### AIM OF THE EXERCISE
The number of lines containing the word "section" is all you should give; count them in the records below.

### Saved entries
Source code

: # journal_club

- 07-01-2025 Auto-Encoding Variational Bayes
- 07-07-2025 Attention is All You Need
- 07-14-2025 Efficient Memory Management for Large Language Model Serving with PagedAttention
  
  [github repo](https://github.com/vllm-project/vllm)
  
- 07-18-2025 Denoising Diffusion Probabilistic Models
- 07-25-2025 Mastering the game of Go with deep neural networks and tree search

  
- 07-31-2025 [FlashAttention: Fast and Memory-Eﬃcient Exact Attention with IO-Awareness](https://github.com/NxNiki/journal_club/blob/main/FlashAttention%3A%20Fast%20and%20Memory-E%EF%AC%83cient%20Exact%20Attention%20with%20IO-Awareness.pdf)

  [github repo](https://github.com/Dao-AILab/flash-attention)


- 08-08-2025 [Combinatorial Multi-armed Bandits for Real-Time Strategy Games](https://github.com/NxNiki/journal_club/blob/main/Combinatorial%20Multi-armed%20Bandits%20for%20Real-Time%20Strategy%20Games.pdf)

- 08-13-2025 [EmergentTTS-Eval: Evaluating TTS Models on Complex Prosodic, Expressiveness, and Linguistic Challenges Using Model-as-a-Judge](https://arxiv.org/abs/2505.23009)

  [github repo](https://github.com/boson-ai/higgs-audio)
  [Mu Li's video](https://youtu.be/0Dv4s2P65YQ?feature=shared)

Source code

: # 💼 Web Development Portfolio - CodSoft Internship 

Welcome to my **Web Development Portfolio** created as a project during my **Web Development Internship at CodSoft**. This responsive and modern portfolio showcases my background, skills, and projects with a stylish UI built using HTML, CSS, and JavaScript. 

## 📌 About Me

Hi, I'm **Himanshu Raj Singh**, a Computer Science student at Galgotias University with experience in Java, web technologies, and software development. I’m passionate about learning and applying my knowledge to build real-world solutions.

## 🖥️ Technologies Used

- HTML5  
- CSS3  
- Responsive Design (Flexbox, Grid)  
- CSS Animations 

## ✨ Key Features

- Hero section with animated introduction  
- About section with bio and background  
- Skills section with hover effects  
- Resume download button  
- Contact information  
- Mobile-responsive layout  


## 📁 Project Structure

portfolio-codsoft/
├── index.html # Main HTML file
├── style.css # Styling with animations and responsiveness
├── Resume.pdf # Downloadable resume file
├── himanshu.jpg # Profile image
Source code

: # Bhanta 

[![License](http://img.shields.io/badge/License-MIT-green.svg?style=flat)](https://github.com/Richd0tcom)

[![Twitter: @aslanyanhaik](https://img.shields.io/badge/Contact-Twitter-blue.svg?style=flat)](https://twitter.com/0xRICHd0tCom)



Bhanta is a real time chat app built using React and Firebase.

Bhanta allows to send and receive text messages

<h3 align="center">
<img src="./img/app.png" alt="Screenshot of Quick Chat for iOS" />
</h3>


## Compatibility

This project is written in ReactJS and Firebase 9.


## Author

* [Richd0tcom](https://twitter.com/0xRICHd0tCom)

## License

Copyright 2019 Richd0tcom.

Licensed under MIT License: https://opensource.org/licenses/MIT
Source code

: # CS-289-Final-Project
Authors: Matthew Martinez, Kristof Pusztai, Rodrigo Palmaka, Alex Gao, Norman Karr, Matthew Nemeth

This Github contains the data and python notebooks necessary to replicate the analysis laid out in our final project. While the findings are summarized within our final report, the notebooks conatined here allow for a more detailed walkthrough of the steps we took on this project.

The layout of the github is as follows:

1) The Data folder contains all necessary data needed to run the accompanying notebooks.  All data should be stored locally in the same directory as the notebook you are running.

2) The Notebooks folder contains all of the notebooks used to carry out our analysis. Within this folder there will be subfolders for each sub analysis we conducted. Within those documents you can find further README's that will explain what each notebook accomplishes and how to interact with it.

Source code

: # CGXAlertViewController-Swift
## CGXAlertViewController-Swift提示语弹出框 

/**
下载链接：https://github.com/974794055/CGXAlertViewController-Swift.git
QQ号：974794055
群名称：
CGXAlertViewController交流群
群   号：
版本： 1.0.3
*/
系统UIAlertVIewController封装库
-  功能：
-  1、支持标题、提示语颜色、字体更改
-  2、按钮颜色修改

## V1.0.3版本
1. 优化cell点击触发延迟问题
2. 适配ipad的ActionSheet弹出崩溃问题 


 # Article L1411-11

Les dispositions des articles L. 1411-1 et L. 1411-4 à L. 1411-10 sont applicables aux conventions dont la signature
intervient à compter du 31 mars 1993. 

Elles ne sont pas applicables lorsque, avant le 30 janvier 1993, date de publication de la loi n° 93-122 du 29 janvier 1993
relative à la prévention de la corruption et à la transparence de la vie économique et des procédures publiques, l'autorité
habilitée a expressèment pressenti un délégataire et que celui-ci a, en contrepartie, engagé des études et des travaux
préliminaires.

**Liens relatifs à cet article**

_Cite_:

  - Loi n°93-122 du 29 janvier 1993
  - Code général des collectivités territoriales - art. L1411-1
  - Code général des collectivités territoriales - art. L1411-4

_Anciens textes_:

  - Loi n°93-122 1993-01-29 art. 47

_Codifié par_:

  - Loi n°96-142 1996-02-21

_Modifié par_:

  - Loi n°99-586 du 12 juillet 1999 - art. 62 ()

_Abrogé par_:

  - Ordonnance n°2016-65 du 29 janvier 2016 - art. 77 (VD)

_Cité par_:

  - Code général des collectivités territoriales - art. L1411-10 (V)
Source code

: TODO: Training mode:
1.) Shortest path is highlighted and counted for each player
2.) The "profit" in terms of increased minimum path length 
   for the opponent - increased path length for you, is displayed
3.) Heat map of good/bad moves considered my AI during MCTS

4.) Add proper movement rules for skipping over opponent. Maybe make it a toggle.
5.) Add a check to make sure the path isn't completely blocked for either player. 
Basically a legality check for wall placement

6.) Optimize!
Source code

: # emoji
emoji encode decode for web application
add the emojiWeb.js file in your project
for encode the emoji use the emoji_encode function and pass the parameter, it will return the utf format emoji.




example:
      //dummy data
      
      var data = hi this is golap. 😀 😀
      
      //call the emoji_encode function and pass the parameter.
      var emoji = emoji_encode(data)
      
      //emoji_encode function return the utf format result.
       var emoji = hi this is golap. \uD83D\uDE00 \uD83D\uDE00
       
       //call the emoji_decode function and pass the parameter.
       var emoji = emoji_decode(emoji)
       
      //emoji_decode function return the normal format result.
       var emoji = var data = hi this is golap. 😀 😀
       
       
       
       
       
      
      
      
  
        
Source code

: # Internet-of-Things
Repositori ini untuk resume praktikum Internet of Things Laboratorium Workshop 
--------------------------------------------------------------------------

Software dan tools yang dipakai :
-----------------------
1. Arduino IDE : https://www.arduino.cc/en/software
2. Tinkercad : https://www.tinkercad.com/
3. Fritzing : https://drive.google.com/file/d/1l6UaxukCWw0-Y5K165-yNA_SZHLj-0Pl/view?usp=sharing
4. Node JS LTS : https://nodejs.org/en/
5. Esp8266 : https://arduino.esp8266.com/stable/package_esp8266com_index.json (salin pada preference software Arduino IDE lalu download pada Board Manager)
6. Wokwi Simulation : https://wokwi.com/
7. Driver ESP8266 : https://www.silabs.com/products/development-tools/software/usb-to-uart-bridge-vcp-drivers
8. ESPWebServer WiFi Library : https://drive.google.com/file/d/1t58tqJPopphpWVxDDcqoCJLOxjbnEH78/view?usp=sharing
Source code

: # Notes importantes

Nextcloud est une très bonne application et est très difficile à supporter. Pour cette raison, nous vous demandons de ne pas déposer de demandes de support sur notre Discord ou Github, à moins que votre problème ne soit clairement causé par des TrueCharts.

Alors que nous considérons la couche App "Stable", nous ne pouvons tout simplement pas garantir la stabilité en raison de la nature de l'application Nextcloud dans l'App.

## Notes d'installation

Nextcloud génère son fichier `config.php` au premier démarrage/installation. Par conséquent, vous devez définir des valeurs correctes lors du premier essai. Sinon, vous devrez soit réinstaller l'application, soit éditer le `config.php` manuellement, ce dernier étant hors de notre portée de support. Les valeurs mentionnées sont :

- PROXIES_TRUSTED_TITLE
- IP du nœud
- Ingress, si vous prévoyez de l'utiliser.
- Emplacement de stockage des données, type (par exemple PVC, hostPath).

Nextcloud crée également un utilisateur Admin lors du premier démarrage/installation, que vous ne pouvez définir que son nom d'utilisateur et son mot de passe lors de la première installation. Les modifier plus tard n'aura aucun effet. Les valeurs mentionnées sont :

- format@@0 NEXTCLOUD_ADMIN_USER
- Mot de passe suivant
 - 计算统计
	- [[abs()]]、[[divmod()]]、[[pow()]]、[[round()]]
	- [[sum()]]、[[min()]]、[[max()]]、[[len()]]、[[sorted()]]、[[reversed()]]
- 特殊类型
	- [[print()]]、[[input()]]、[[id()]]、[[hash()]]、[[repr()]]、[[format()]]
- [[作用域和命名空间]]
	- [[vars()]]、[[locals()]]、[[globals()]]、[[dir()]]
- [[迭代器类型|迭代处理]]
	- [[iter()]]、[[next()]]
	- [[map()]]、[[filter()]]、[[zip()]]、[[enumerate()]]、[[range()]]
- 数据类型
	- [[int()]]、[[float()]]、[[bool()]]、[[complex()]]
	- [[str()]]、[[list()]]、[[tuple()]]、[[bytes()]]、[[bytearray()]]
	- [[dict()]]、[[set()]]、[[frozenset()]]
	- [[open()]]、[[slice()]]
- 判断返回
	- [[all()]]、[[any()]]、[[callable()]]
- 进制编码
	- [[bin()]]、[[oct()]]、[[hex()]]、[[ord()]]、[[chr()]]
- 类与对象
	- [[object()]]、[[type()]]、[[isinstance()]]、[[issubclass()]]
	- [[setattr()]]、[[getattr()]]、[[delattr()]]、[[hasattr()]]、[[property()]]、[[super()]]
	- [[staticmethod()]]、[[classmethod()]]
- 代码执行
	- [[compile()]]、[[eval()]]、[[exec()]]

### ANSWER FOR THE TASK
3